If you haven't lived through it, you can't know what it was like to have patriotically volunteered and then be treated like shit by those you were serving with because they were prejudiced against who you were without even knowing that you were there with them.  If they found out, they'd kill you or report you and then you'd be interrogated and terrorized for months by your own superiors, and then you'd be dishonorably discharged in disgrace, just because of who you are.

Its perhaps pretty hard to understand the sense of patriotic pride that drives a gay, lesbian, bisexual or transgender person to do that, if you haven't done it.  When I told gay friends that I was going to serve, or that I did, they tended to look at me in horror and say something like, "Oh my God, how could you DO that!?"  OK, what they're saying is that they don't understand; fair enough.  But it would be much nicer and feel much better if they simply said, "OH, wow, Thank you for serving!"  I'm not asking to be understood, and I'm not asking to be thanked.  But if I were to shout, "You didn't serve!  DON'T THANK ME," I'd be shooting myself in the foot.

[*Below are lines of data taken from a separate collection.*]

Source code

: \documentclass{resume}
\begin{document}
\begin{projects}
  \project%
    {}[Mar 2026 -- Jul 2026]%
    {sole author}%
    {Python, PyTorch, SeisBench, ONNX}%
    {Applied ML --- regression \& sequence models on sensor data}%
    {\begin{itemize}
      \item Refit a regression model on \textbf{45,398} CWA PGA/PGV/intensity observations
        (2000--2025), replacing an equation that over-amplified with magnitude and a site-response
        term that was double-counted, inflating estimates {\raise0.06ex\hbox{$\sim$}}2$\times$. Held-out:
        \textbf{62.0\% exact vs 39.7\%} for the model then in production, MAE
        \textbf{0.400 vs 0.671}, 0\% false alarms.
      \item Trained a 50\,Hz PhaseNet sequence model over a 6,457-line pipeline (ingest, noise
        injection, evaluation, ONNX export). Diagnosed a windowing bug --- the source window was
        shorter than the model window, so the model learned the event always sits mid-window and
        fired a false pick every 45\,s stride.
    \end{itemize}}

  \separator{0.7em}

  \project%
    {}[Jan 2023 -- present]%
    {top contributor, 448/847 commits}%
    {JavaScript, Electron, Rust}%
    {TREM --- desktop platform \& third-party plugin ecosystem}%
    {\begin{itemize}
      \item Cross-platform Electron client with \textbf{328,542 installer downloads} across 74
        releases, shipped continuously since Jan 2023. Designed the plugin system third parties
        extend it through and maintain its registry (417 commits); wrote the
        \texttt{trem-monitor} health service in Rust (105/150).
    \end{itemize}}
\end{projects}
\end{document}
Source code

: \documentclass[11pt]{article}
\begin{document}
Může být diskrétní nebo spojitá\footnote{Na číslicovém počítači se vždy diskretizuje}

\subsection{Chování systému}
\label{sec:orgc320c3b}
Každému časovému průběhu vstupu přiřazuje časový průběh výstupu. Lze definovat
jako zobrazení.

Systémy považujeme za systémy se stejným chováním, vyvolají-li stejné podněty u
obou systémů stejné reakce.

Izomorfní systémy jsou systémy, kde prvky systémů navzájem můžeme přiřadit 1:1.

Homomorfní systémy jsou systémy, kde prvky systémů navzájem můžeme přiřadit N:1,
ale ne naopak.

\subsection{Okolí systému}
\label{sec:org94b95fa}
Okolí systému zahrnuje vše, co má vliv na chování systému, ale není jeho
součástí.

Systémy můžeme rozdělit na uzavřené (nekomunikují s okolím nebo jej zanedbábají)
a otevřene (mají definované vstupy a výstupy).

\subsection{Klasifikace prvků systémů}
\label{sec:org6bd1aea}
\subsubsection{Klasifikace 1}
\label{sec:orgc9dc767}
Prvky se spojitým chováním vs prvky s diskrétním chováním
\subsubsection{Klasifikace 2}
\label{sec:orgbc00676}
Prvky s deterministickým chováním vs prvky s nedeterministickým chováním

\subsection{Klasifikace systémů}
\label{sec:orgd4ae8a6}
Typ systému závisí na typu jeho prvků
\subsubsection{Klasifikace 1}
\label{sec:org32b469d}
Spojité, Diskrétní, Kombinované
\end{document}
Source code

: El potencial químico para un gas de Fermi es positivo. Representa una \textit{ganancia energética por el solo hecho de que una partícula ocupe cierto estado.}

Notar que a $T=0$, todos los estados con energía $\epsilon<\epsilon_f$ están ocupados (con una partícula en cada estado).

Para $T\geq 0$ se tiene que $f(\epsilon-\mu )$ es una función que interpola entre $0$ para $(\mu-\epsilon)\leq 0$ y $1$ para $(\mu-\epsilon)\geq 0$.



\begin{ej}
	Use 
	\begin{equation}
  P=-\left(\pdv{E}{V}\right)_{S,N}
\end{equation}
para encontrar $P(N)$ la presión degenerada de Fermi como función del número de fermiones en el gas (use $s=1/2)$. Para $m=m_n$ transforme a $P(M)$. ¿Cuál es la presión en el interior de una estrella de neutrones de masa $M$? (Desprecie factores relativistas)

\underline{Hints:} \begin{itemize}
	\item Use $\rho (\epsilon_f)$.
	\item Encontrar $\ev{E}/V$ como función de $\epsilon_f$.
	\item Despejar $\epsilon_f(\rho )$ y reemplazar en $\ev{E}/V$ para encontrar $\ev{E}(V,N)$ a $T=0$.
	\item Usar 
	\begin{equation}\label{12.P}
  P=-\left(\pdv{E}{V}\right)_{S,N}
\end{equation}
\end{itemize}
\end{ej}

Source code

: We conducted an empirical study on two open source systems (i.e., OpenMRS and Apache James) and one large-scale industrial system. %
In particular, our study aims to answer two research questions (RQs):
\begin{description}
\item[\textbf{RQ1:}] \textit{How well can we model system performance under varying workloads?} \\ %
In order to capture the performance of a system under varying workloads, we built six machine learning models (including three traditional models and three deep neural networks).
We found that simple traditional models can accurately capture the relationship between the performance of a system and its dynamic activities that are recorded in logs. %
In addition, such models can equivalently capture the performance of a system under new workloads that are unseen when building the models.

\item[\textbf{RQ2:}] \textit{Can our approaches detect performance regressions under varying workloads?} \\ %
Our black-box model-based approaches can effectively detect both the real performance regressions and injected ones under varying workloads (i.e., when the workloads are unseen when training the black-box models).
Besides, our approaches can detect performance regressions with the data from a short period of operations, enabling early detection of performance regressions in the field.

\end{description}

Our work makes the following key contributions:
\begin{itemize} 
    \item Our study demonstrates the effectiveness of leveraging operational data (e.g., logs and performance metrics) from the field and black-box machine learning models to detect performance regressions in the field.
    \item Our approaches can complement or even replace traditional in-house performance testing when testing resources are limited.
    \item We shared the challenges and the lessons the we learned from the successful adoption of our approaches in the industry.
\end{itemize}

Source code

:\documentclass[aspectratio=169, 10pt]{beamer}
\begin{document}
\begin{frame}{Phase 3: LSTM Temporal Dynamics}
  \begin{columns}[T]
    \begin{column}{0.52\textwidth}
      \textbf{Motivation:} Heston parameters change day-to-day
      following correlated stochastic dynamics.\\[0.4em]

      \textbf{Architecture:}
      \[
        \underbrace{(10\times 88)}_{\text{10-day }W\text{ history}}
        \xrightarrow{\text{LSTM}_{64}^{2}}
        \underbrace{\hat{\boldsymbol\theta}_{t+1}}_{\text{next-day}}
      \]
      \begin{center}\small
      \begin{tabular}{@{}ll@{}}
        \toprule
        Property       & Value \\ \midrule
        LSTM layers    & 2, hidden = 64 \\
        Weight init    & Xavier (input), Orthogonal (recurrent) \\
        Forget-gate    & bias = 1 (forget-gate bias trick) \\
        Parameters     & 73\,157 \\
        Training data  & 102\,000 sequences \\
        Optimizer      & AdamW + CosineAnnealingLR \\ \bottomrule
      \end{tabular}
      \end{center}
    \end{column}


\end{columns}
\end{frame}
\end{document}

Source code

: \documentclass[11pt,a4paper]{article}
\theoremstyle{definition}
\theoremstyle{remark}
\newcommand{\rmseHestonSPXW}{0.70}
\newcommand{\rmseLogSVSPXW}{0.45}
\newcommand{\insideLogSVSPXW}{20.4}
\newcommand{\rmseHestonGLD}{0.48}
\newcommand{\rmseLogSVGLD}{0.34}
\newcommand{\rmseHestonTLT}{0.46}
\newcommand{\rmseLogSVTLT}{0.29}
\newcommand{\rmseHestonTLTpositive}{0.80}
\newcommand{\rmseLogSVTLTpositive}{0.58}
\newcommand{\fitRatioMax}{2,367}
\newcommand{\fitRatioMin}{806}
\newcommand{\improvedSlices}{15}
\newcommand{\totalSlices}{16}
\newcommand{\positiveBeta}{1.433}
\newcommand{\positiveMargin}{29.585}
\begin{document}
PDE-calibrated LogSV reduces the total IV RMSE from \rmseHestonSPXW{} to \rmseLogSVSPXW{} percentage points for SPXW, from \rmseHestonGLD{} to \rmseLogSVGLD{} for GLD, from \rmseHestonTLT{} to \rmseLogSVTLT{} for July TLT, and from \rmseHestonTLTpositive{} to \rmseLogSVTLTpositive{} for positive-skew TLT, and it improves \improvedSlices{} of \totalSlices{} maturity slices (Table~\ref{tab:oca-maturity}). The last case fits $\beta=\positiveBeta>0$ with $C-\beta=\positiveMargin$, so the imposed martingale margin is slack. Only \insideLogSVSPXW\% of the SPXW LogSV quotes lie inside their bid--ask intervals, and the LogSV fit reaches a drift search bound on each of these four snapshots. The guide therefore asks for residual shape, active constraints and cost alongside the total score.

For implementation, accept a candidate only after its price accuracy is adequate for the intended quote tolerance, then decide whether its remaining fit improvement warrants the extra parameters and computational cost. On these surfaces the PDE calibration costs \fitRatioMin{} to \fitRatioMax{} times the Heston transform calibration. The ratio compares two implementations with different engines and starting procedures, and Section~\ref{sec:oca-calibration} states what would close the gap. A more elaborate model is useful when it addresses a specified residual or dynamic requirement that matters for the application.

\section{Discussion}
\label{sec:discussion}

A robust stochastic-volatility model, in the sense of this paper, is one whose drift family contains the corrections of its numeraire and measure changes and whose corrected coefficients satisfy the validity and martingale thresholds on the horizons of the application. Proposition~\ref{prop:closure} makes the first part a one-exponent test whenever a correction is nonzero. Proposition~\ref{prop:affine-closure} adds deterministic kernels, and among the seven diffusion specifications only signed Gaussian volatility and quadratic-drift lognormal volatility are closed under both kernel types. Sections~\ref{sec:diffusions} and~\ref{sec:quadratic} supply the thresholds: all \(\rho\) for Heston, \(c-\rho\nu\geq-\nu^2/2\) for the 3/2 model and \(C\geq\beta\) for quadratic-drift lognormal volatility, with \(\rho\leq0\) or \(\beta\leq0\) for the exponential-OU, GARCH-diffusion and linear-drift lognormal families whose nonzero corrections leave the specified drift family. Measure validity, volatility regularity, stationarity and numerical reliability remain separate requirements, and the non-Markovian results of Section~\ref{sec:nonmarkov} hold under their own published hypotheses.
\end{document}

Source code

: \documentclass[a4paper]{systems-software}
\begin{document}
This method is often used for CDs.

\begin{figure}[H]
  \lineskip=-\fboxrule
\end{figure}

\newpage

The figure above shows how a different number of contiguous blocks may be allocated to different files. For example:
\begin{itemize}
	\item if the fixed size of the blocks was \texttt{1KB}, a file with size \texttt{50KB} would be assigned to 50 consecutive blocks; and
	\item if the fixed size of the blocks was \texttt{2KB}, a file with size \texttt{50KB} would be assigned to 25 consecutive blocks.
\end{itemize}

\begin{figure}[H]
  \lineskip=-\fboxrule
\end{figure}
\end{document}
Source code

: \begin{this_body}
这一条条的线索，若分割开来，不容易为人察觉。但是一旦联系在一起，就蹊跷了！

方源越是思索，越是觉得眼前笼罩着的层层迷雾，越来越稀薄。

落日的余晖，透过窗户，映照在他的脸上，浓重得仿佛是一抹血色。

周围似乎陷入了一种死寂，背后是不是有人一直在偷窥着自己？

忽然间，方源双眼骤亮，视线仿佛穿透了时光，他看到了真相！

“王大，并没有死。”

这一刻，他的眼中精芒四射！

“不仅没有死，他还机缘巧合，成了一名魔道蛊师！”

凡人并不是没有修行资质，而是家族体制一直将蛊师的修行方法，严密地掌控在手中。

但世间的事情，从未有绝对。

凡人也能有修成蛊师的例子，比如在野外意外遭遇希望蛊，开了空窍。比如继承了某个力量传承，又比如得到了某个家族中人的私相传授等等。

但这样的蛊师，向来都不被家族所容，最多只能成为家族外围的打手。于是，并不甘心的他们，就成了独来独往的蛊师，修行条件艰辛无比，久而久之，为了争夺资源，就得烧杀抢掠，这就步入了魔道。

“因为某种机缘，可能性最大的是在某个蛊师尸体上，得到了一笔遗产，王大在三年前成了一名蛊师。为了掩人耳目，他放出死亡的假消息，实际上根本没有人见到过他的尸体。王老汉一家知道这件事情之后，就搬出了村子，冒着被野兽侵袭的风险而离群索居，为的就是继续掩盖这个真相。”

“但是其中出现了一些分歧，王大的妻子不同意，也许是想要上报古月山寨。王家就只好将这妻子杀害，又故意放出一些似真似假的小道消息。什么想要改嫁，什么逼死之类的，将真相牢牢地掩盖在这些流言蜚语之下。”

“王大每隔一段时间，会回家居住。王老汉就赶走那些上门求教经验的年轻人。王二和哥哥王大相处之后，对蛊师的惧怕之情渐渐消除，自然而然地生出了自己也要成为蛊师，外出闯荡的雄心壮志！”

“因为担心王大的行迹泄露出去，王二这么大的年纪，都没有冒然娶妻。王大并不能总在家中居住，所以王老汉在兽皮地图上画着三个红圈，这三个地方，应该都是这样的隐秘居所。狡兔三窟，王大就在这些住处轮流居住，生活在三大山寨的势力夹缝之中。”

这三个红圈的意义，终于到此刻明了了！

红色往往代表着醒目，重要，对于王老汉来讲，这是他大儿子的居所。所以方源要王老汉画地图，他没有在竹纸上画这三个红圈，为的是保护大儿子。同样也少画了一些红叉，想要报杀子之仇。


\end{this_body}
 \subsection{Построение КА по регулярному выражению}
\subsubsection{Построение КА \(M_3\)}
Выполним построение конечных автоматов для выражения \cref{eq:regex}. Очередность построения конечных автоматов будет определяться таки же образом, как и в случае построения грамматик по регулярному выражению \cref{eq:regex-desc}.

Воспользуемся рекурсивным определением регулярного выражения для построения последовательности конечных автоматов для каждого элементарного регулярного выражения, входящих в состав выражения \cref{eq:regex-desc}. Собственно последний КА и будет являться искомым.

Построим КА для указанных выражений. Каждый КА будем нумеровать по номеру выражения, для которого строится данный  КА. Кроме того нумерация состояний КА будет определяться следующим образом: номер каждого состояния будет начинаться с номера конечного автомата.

I don't know about other people, but I'm proud as hell to have served my country.  I'm proud as an American, proud as the son of an illegal immigrant refugee, and proud as a Gay American.  I guess the difference in understanding between those who served and those who didn't is like the difference between being white and black, male and female, straight and gay, rich and poor, or safe and homeless.  But, when there's an attempt at recognition, its progress.

So, go ahead and thank me for serving, its ok.  Just don't salute me, it makes me crazy.